- Your instructions: Once the line containing "the data repository." is found in the records below, return it and each following line exactly, up to and including the line containing "drop down list;", and nothing else.

Collected data:
···
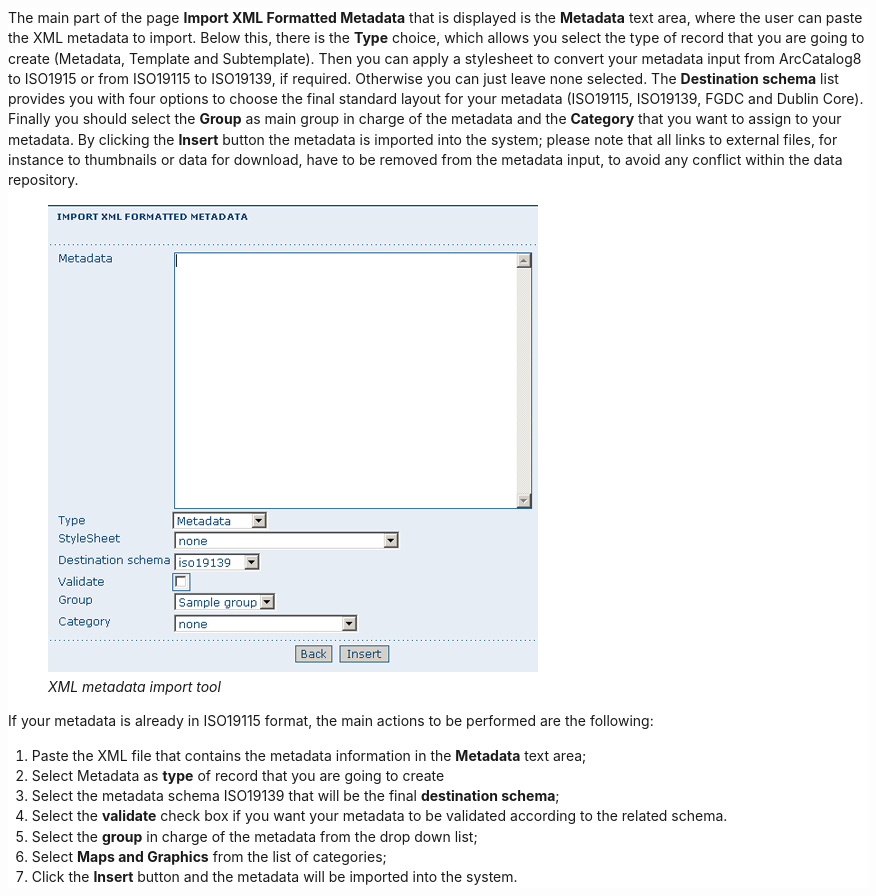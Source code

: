 The main part of the page **Import XML Formatted Metadata** that is displayed is the **Metadata** text area, where the user can paste the XML metadata to import. Below this, there is the **Type** choice, which allows you select the type of record that you are going to create (Metadata, Template and Subtemplate). Then you can apply a stylesheet to convert your metadata input from ArcCatalog8 to ISO1915 or from ISO19115 to ISO19139, if required. Otherwise you can just leave none selected. The **Destination schema** list provides you with four options to choose the final standard layout for your metadata (ISO19115, ISO19139, FGDC and Dublin Core). Finally you should select the **Group** as main group in charge of the metadata and the **Category** that you want to assign to your metadata. By clicking the **Insert** button the metadata is imported into the system; please note that all links to external files, for instance to thumbnails or data for download, have to be removed from the metadata input, to avoid any conflict within the data repository.

<figure>
<img src="xmlImporTool.png" alt="xmlImporTool.png" />
<figcaption><em>XML metadata import tool</em></figcaption>
</figure>

If your metadata is already in ISO19115 format, the main actions to be performed are the following:

1.  Paste the XML file that contains the metadata information in the **Metadata** text area;
2.  Select Metadata as **type** of record that you are going to create
3.  Select the metadata schema ISO19139 that will be the final **destination schema**;
4.  Select the **validate** check box if you want your metadata to be validated according to the related schema.
5.  Select the **group** in charge of the metadata from the drop down list;
6.  Select **Maps and Graphics** from the list of categories;
7.  Click the **Insert** button and the metadata will be imported into the system.

<figure>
···
- Written response:
: The main part of the page **Import XML Formatted Metadata** that is displayed is the **Metadata** text area, where the user can paste the XML metadata to import. Below this, there is the **Type** choice, which allows you select the type of record that you are going to create (Metadata, Template and Subtemplate). Then you can apply a stylesheet to convert your metadata input from ArcCatalog8 to ISO1915 or from ISO19115 to ISO19139, if required. Otherwise you can just leave none selected. The **Destination schema** list provides you with four options to choose the final standard layout for your metadata (ISO19115, ISO19139, FGDC and Dublin Core). Finally you should select the **Group** as main group in charge of the metadata and the **Category** that you want to assign to your metadata. By clicking the **Insert** button the metadata is imported into the system; please note that all links to external files, for instance to thumbnails or data for download, have to be removed from the metadata input, to avoid any conflict within the data repository.

<figure>
<img src="xmlImporTool.png" alt="xmlImporTool.png" />
<figcaption><em>XML metadata import tool</em></figcaption>
</figure>

If your metadata is already in ISO19115 format, the main actions to be performed are the following:

1.  Paste the XML file that contains the metadata information in the **Metadata** text area;
2.  Select Metadata as **type** of record that you are going to create
3.  Select the metadata schema ISO19139 that will be the final **destination schema**;
4.  Select the **validate** check box if you want your metadata to be validated according to the related schema.
5.  Select the **group** in charge of the metadata from the drop down list;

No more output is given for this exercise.